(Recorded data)
◇ ◇ ◇
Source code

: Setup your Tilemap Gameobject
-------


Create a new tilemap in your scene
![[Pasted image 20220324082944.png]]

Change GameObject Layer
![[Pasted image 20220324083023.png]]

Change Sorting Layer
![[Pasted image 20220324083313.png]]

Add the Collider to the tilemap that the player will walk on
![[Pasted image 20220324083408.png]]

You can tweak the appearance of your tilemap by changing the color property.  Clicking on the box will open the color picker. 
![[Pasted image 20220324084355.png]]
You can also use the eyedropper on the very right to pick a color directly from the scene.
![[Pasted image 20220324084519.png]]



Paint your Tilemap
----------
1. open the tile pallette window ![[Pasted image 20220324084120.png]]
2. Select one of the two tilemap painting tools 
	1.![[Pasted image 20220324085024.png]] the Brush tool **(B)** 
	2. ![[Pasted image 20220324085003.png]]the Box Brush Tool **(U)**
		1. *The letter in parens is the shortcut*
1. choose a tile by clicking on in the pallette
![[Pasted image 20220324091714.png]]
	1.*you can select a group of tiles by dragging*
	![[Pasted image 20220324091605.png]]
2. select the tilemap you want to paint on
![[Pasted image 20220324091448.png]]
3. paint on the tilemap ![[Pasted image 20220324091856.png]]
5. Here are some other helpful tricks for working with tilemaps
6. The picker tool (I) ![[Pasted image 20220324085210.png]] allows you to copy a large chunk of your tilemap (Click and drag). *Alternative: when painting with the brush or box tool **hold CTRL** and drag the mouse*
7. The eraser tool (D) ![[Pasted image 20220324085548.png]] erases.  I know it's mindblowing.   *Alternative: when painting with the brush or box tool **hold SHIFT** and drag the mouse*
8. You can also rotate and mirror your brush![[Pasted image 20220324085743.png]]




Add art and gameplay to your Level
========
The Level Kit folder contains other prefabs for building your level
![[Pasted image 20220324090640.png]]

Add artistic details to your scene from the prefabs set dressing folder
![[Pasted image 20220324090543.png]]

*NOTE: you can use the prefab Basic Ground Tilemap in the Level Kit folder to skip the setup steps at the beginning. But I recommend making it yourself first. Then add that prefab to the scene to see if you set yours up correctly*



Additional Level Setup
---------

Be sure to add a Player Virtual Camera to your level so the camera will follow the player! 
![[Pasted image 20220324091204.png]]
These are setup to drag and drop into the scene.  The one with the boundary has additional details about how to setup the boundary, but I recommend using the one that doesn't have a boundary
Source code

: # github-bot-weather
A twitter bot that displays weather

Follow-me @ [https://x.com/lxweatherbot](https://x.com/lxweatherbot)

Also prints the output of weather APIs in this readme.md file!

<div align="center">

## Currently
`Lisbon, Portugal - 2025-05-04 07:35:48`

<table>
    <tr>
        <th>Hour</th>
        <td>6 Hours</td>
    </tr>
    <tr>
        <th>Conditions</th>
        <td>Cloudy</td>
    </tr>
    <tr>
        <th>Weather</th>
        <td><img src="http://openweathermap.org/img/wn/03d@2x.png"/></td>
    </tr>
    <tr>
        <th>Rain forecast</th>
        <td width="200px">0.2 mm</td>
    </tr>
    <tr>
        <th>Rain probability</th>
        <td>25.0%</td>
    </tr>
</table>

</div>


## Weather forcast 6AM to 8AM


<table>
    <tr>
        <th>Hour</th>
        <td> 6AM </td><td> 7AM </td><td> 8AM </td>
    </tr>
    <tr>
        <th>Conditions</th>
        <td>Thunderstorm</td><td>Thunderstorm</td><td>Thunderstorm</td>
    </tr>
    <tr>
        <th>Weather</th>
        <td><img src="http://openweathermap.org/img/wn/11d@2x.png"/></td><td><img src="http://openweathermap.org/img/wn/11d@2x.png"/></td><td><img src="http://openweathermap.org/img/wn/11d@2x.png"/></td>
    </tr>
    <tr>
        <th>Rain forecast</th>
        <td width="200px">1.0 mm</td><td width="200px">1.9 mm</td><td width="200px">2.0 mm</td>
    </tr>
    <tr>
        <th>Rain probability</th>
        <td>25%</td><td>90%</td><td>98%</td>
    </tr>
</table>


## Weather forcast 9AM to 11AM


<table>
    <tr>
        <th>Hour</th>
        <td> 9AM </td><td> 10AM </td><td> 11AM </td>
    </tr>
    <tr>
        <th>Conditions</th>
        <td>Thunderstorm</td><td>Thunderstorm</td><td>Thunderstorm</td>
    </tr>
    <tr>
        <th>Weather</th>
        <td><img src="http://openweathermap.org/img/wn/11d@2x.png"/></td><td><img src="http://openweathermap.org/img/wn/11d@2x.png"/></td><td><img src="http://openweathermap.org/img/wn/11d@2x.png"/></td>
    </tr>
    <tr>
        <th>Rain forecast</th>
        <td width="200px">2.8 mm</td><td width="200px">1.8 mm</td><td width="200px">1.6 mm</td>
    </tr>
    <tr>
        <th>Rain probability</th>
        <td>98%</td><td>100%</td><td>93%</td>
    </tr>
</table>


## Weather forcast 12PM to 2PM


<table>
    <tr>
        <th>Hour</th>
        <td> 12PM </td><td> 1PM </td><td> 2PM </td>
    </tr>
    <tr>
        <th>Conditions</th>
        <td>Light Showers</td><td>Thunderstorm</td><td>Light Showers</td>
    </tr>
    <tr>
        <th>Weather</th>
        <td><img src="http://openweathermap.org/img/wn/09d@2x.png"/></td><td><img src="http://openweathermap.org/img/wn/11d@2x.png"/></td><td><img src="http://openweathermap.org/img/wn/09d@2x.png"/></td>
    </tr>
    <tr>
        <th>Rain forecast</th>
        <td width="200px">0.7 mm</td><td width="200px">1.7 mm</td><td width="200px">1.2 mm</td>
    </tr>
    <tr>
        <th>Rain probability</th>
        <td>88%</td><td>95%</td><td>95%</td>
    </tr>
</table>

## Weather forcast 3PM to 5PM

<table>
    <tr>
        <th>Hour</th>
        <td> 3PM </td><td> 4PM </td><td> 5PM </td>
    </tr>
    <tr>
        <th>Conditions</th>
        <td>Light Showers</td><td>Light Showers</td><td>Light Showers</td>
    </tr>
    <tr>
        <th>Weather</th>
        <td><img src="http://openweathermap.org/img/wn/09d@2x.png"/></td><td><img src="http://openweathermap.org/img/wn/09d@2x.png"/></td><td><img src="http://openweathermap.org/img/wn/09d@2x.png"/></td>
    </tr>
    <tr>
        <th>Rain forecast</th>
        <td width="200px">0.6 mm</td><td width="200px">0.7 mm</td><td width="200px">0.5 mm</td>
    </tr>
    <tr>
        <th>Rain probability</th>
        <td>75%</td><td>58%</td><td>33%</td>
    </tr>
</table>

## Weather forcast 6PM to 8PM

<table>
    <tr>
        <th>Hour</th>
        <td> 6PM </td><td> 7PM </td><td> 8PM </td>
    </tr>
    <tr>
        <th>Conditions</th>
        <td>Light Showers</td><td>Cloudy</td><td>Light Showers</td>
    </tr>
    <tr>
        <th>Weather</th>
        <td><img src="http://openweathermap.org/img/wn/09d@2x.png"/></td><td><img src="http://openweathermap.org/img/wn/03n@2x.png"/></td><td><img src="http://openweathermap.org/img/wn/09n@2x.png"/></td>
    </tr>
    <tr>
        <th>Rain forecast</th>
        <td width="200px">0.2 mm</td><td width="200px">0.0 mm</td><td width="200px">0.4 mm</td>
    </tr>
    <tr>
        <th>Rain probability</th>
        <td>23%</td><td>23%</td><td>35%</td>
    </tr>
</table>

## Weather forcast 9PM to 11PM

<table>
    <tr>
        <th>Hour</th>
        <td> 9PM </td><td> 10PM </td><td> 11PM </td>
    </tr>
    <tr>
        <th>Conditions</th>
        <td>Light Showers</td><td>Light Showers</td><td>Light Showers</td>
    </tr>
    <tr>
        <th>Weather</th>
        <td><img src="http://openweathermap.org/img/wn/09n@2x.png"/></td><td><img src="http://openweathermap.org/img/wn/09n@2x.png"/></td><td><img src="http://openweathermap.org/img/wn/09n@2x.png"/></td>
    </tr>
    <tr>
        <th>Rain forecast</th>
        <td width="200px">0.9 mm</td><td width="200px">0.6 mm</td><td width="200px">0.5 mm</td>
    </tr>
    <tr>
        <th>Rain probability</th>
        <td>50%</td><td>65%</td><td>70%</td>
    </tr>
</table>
◇ ◇ ◇
__REQUIRED WORK__
Return each line of the data that contains the string "Change".

__RESPONSE TO THE EXERCISE__
Change GameObject Layer
Change Sorting Layer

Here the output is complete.